# Disk Read Error GEOM_ELI, ATA status 51, error: 40



## aorchid (Jun 17, 2016)

Hello,

I am not clear on where the error is coming from, therefore I'm uncertain of where to post this.

It started about 2 weeks ago with a daily ZFS snapshot getting stuck around midnight, I believe it was taking a snapshot of a filesystem on ada5, which is part of a mirror with ada4 encrypted with geli(). The next day the computer froze and I had to power off the system. I had to reboot three times for the boot drive to be found. Once it started to reboot I received the following error message repeatedly:


```
(ada5:ata5:0:0:0): Retrying command
(ada5:ata5:0:0:0): READ_DMA48. ACB: 25 00 60 6d 76 40 42 00 00 00 08 00
(ada5:ata5:0:0:0): CAM status: ATA Status Error
(ada5:ata5:0:0:0): ATA status: 51 (DRDY SERV ERR), error: 40 (UNC )
(ada5:ata5:0:0:0): RES: 51 40 67 6d 76 42 42 00 00 00 00
(ada5:ata5:0:0:0): Retrying command
(ada5:ata5:0:0:0): READ_DMA48. ACB: 25 00 60 6d 76 40 42 00 00 00 08 00
(ada5:ata5:0:0:0): CAM status: ATA Status Error
(ada5:ata5:0:0:0): ATA status: 51 (DRDY SERV ERR), error: 40 (UNC )
(ada5:ata5:0:0:0): RES: 51 40 66 6d 76 42 42 00 00 00 00
(ada5:ata5:0:0:0): Error 5, Retries exhausted
GEOM_ELI: g_eli_read_done() failed ada5p2.eli[READ(offset=527958720512, length=4096)]
```

I had another stuck ZFS snapshot a few days ago on ada5 directory, but I was able to shut the computer down before there were problems. Upon reboot I received the same message as above.

smartd reports no errors with any of the drives. `zpool status -x` also reports no errors and no full filesystems, the same with `df -h`.

Yesterday, while editing a file in Emacs the user space, KDE, froze with a screeching noise from the speaker. I was not able to do anything in the user space and, since I had no other device to SSH in with, I did a hard power cycle again. Upon reboot, the same issues as above and the file that I had been working with in Emacs had been overwritten and was 0kB in size. I am unclear if these things are related, as I had similar issues in the distant past with Emacs that seemed to go away with an update of the port.

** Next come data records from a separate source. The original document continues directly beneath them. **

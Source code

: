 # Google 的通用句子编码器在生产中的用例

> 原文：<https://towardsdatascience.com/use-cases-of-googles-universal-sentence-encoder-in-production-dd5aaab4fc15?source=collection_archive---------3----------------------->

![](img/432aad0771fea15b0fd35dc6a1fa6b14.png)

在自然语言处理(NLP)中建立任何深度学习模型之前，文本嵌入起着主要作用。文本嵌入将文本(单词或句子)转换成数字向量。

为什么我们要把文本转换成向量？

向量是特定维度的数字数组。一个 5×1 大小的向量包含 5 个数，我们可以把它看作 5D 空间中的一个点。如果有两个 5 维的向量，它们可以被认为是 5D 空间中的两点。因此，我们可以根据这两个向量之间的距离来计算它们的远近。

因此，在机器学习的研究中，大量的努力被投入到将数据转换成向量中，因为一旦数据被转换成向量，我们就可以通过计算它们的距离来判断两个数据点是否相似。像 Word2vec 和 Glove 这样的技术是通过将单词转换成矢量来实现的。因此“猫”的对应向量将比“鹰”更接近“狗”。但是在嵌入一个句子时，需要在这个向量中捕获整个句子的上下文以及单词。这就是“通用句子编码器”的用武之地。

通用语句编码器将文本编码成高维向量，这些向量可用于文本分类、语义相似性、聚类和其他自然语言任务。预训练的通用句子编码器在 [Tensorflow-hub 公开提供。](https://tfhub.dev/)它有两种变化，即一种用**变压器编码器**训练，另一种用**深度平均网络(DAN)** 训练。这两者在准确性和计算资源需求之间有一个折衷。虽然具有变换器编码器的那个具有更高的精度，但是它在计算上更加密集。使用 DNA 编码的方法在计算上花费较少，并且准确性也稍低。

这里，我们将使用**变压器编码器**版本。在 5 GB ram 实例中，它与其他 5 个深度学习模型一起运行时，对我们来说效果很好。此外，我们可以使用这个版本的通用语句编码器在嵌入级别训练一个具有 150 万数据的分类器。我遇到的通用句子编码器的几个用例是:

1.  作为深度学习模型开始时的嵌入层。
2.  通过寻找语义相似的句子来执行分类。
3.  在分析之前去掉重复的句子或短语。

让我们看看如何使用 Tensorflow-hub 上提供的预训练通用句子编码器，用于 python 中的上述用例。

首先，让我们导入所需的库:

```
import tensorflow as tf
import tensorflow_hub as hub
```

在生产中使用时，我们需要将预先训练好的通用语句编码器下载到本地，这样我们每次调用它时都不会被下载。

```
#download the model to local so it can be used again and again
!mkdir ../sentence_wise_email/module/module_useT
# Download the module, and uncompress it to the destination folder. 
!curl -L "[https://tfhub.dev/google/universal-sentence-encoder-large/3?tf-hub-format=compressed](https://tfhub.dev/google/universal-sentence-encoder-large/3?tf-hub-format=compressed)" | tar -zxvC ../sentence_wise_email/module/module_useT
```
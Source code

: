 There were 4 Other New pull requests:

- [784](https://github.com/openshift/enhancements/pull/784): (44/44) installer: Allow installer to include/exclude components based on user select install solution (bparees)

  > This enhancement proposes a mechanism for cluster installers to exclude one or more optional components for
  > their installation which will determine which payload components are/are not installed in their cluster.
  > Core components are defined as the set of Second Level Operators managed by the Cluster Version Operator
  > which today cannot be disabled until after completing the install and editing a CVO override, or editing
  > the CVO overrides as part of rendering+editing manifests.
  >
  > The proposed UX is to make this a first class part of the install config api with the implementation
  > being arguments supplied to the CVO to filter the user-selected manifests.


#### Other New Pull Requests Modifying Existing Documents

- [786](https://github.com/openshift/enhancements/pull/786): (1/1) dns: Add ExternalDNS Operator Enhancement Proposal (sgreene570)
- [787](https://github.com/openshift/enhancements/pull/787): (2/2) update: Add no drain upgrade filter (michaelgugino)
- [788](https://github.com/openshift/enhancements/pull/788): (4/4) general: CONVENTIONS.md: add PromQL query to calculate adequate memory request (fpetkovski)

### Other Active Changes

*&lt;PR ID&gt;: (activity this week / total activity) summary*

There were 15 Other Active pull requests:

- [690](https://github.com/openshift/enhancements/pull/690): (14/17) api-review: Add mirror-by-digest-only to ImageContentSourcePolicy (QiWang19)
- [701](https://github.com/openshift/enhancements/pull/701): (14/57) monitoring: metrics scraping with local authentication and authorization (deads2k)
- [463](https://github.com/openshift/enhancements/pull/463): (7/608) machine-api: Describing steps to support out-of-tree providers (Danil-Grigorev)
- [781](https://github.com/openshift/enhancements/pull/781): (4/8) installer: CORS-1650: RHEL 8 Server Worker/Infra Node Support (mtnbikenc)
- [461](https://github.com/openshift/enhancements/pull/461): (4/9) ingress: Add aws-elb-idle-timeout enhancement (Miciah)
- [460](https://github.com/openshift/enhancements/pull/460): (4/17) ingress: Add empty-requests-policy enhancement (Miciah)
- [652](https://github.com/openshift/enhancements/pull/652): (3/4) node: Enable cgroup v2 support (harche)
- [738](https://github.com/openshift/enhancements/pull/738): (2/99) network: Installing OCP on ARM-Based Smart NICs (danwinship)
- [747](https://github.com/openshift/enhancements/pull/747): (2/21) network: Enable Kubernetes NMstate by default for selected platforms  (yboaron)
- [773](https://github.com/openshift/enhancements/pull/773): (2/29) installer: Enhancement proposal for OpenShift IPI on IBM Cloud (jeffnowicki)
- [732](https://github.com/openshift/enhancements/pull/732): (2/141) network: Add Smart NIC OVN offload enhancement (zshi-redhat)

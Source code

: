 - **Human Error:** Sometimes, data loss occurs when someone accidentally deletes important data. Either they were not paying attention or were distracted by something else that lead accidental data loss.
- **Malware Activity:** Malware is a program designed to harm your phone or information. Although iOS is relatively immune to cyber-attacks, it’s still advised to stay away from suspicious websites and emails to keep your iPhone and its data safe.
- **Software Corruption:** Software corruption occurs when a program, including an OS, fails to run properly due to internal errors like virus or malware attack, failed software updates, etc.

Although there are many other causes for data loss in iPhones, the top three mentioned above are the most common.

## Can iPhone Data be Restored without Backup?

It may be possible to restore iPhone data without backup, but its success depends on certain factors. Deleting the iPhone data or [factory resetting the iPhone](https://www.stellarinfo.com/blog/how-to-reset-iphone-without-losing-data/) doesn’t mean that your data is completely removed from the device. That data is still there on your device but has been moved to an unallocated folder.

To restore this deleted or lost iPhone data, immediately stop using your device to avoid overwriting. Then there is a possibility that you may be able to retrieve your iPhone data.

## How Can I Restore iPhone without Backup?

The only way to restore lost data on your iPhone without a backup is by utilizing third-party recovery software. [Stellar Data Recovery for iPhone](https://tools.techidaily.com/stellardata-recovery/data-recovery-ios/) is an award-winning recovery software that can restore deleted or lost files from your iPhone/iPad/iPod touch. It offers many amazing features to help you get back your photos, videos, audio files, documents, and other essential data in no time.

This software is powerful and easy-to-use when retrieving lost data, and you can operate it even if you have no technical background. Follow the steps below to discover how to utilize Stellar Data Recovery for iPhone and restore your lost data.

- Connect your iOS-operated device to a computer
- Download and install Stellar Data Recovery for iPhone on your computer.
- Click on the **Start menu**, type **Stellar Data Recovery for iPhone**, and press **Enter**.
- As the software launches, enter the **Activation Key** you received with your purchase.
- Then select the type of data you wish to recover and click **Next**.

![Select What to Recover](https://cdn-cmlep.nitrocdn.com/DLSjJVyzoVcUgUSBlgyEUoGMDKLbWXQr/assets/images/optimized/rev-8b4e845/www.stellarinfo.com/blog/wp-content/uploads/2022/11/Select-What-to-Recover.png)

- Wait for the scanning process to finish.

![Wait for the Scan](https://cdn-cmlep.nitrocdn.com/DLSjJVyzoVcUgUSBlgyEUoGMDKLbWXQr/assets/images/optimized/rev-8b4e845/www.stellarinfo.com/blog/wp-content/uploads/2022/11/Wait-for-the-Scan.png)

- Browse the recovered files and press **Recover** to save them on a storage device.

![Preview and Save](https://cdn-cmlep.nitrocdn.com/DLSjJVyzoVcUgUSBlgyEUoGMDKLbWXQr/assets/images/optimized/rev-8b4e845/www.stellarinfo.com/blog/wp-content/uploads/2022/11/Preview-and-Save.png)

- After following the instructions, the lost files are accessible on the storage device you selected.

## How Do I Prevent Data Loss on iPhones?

Essentially, I am looking for help on trying to figure out what is wrong with the disk, geli or ZFS here. This is my workstation and I have a grant due in the next week. I cannot afford to upgrade anything as sometimes upgrades don't work.

All the filesystems, including the boot drive, are ZFS. The output of `camcontrol devlist`:

```
<Samsung SSD 840 PRO Series DXM06B0Q>  at scbus1 target 0 lun 0 (ada0,pass0)
<Samsung SSD 840 EVO 1TB EXT0BB6Q>  at scbus2 target 0 lun 0 (ada1,pass1)
<Samsung SSD 840 EVO 1TB EXT0BB6Q>  at scbus3 target 0 lun 0 (ada2,pass2)
<LaCie 2Big Quadra USB3 0301>  at scbus7 target 0 lun 0 (pass3,da0)
<WDC WD3000HLFS-01G6U4 04.04V06>  at scbus8 target 0 lun 0 (ada3,pass4)
<WDC WD1001FALS-00E8B0 05.00K05>  at scbus8 target 1 lun 0 (ada4,pass5)
<WDC WD1001FALS-00J7B0 05.00K05>  at scbus9 target 0 lun 0 (ada5,pass6)
<Optiarc DVD RW AD-7241S 1.03>  at scbus9 target 1 lun 0 (cd0,pass7)
```

And my system:


```
FreeBSD freeenv 10.1-RELEASE-p19 FreeBSD 10.1-RELEASE-p19 #0: Sat Aug 22 03:55:09 UTC 2015  root@amd64-builder.daemonology.net:/usr/obj/usr/src/sys/GENERIC  amd64
```

Thanks very much for any suggestions.

Aric


----------



## leebrown66 (Jun 18, 2016)

That is a hardware error.  UNC means uncorrectable data error.  Either you have a cable going bad or that FALS-00J7B0 drive is failing.
As to why smartd and ZFS both think it's fine, maybe it's just intermittent at this stage, but I'd look at trying a new cable/replacing that drive.


----------



## aorchid (Jun 18, 2016)

Thank you very much for your reply!


----------



## kpa (Jun 18, 2016)

SMART is not a completely reliable indicator if the disk is faulty or not, if it tells you that there are no errors on the disk that is not evidence that the disk is all good. The other way is of course different, if SMART shows errors on the disk it is probably worth taking that seriously and replace it asap.


----------